In that moment, Talia realized clearly.
This beautiful boy would be her pain, not her hope.
And a very terrible one at that.
When the rain that had been drizzling for days finally stopped, intense sunlight began to pour down, as if heralding the season of fire.
Aila, crossing the bustling courtyard in search of her fiancé, wiped the beads of sweat from her forehead and narrowed her eyes against the glare.
The wide open space usually used for military drills was packed with dozens of wagons, harness merchants, brawny packhorses specially bred for pulling carts, and soldiers carrying various equipment needed for travel.
After frowning momentarily at the scene that resembled a marketplace, Aila’s eyes lit up when she spotted Barkas checking the condition of a warhorse near the outer castle wall.
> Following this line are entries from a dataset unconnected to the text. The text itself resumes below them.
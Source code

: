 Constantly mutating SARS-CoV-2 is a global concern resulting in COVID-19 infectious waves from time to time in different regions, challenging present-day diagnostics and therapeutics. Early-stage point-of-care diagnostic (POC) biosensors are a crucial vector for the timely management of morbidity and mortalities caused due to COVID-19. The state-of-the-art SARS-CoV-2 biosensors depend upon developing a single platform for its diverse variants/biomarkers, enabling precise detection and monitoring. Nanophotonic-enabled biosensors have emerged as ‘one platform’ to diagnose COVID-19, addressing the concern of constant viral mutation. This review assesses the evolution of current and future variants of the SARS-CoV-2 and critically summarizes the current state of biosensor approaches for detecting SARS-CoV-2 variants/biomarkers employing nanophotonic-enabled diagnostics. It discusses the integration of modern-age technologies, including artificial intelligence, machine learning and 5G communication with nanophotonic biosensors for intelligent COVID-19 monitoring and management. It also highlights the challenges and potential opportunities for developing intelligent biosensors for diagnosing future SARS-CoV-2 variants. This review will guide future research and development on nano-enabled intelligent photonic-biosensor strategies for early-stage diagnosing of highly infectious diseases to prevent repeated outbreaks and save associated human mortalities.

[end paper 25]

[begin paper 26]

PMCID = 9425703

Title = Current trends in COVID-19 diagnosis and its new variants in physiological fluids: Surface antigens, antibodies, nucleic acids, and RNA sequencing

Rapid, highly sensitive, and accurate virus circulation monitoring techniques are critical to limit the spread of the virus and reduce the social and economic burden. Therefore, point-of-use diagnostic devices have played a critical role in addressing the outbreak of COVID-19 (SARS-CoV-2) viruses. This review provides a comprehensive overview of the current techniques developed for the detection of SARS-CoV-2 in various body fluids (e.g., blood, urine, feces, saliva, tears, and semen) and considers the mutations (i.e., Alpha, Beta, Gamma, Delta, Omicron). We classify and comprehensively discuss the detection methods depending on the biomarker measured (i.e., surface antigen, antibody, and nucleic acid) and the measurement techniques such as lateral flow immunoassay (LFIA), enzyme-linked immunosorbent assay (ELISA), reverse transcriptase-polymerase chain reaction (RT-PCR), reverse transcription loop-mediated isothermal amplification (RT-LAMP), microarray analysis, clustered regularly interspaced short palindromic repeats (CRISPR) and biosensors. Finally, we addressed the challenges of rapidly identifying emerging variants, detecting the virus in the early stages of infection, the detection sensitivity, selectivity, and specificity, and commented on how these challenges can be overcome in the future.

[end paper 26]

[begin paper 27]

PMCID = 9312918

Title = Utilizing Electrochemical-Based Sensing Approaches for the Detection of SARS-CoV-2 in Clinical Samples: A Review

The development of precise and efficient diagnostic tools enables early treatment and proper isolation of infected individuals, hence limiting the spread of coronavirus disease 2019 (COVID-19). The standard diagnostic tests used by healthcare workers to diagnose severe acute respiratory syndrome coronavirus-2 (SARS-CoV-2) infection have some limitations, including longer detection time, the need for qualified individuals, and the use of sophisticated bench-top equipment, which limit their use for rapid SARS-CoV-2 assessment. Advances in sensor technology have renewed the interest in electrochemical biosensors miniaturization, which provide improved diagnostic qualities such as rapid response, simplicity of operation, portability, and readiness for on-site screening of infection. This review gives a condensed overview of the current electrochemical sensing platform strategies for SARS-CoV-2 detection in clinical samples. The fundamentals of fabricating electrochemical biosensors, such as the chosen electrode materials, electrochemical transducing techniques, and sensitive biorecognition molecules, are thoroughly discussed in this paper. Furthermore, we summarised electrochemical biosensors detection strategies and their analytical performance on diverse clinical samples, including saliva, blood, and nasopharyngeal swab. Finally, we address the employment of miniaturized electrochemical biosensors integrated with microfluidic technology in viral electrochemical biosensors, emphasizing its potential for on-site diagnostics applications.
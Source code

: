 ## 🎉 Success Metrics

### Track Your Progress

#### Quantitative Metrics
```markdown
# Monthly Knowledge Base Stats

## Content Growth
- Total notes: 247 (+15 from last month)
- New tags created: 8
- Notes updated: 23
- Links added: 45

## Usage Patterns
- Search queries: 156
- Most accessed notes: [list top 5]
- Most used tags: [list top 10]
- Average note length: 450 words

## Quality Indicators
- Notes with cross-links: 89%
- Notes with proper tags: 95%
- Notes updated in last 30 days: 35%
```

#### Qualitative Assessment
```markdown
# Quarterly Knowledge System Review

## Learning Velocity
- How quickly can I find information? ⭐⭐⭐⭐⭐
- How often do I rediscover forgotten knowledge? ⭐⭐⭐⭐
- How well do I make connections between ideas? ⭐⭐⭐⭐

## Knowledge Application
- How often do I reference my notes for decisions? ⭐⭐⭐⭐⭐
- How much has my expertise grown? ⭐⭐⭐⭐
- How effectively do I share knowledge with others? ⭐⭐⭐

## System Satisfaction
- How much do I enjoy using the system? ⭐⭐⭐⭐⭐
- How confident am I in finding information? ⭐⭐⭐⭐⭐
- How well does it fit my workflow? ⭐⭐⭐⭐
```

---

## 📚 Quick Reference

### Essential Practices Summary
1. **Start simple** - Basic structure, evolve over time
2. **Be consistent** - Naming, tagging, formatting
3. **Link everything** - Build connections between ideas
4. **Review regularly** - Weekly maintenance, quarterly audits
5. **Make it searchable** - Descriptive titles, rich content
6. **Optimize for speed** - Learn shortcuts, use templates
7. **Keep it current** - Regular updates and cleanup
Instead of the white combat uniform symbolizing the Roem Knights, he wore a black tunic with intricate embroidery and a breastplate made of black iron. He looked more like an Eastern nobleman than a knight belonging to the imperial family.
Aila smiled proudly as she watched him. Once this mission was over, Barkas would leave the Imperial Guard and undergo the succession process to become Duke Siyeokan.
And she would be by his side, studying to become the mistress of the Grand Duchy. It was a future that had been ordained from the moment he had followed her mother into the Empress’s Palace gardens.
Yet, Aila sometimes found herself overwhelmed by doubt as to whether such a day would truly come.
Barkas was always polite and sometimes even took a kind attitude, but Aila knew there was an unbridgeable distance between them. Having suffered as much as that distance, Aila could hardly believe the fact that he would become her husband in a few months.